National Catholic Register


Pope Declares Father Seelos of New Orleans A Blessed

BY Raymond De Souza

April 16-22, 2000 Issue | Posted 4/16/00 at 1:00 PM


VATICAN CITY – Father Francis Xavier Seelos, Redemptorist mission preacher, parish priest and novice master was beatified Sunday in St. Peter's Square by Pope John Paul II.

He is the second American male to be beatified, joining his fellow Redemptorist, St. John Neumann, with whom he worked at St. Philomena's parish in Pittsburgh from 1844-1850.

Blessed Francis, who was born in Germany in 1819 and immigrated to the United States as a seminarian, was beatified by Pope John Paul II along with four others, Mariano de Jesús Euse Hoyos (1845-1926), a Columbian priest; Anna Rosa Gattorno (1831-1900), Italian foundress of the Institute of the Daughters of St. Anne; Mariam Thresia Chiramel Mankidiyan (1876-1926) of Kerala, India, foundress of the Congregation of the Holy Family; and Maria Elisabeth Hesselblad (1870-1957), a Swedish convert who came to Rome and founded the Order of the Most Holy Savior of Saint Brigid.

While Blessed Francis spent most of his priestly life in Maryland and preaching missions all across the United States, he died in New Orleans in 1867 only a year after arriving there. Nevertheless, his reputation for holiness encouraged a cult to develop in New Orleans, and he was formally proposed for beatification to the Holy Father by Archbishop Francis Schulte of New Orleans, who led a archdiocesan pilgrimage of about 200 people for the ceremony.

“I had the rare privilege of standing up before the Holy Father in front of tens of thousands of people, and requesting the beatification of one of my priests – and that's an extremely rare privilege for any bishop to have,” said Archbishop Schulte.

The Mass was celebrated on an overcast, cool and windy morning in Rome, with a crowd of some 40,000 in St. Peter's Square. The ceremony was more colorful than usual, with the inclusion of Blessed Mariam Thresia of India's Syro-Malabar rite. The gold, pink and red vestments of the Syro-Malabar bishops contrasted with the otherwise Lenten purple.
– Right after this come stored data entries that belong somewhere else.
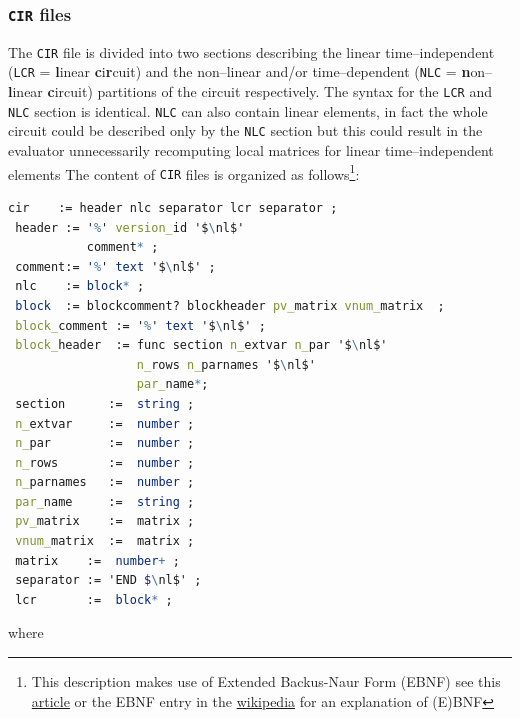 \documentclass{scrartcl}
\newcommand{\nlc}{{\tt NLC}}
\newcommand{\cir}{{\tt CIR}}
\newcommand{\lcr}{{\tt LCR}}
\newcommand{\nl}{{\tt \backslash n}}
\begin{document}
\subsubsection{{\cir} files}
The {\cir} file is divided into two sections describing the linear 
time--independent ({\lcr} = {\bf l}inear {\bf c}i{\bf r}cuit) and the 
non--linear and/or time--dependent  ({\nlc} = {\bf n}on--{\bf l}inear 
{\bf c}ircuit) partitions of the circuit respectively. 
The syntax for the {\lcr} and {\nlc} section is identical. 
{\nlc} can also contain linear elements, in fact the whole circuit could be 
described only by the {\nlc} 
section but this could result in the evaluator unnecessarily recomputing local 
matrices for linear 
time--independent elements
The content of {\cir} files is organized as follows\footnote{ This description 
makes use of Extended Backus-Naur Form (EBNF) see this 
\hyperref{http://www.garshol.priv.no/download/text/bnf.html}{}{}{article} 
or the EBNF entry in the \hyperref{http://en.wikipedia.org}{}{}{wikipedia} 
for an explanation of (E)BNF }:

\begin{lstlisting}[language=Mathematica,mathescape=true,backgroundcolor={}]
 cir    := header nlc separator lcr separator ;
 header := '%' version_id '$\nl$' 
           comment* ;
 comment:= '%' text '$\nl$' ;
 nlc    := block* ;
 block  := blockcomment? blockheader pv_matrix vnum_matrix  ;
 block_comment := '%' text '$\nl$' ;
 block_header  := func section n_extvar n_par '$\nl$'  
                  n_rows n_parnames '$\nl$' 
                  par_name*;
 section      :=  string ; 
 n_extvar     :=  number ; 
 n_par        :=  number ; 
 n_rows       :=  number ;
 n_parnames   :=  number ;
 par_name     :=  string ; 
 pv_matrix    :=  matrix ;
 vnum_matrix  :=  matrix ;
 matrix    :=  number+ ; 
 separator := 'END $\nl$' ; 
 lcr       :=  block* ; 
\end{lstlisting}

where
\end{document}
Present for the beatification were Matthew Pellissery, whose club feet were miraculously healed in 1970 through the intercession of Blessed. Mariam Thresia, as well as Angela Boudreaux of New Orleans, whose inexplicable cure from terminal liver cancer in 1966 was the miracle approved for the beatification of Blessed Francis Seelos. Boudreaux, along with her husband Melvin, took part in the procession of the gifts, presenting to the Holy Father a donation for the pontifical missions.

After the Pope proclaimed the formula of beatification, the traditional tapestries were unveiled on the façade of St. Peter's Basilica. The image of Blessed Francis evoked the many different aspects of his life. In the foreground was Francis himself, holding aloft a mission preacher's crucifix in his right hand, and a map of the United States, his adopted homeland, in his left.

In the background appear representatives of the different groups to which he gave pastoral care, as well as a Mississippi river-boat, a symbol of New Orleans. Most striking of all though, is the image of a young Father Seelos in conversation with Bishop John Neumann, highlighting the extraordinary fact that both of the United States’ male saints were once in the same rectory.

“This man was a very simple devoted priest,” said Archbishop Schulte after the beatification Mass. “He didn't write any books, he didn't establish any colleges or institutions. But he tended to the poor immigrants, he was a very devoted former of seminarians, and he was a great preacher of missions.

“What an example this will be to the New Orleans seminarians, to have a saint who devoted so much of his time to their formation! What example this will be for the immigrants still coming into New Orleans, that we have a man who is a saint partly because he tended to the immigrants, and he was an immigrant himself.”

Blessed Maria Elisabeth Hesselblad also has an American connection.

Having left Sweden for New York in 1886 in order to search for work, she attended a nursing school at the Roosevelt Hospital. It was at this time that she began to search more intensely for religious truth, and embraced Catholicism. On Aug. 15, 1902, she was received into the Church at the Visitation convent in Washington. Not long after she went to Rome, where she was confirmed, and it was then that she discovered her vocation to stay in the Eternal City, and re-establish there the Order of St. Brigid, devoted to prayer for Christian unity.

The Archdiocese of New Orleans plans to have its first Mass of thanksgiving for the beatification on April 29.

When a new reliquary containing the remains of Blessed Francis is ready, there will be a Mass at St. Louis Cathedral in New Orleans after which the relics will be carried in procession through the streets of the city to the Church of St. Mary of the Assumption, where a permanent shrine will be established at the parish that was the blessed's final assignment. The event is scheduled for Oct. 7.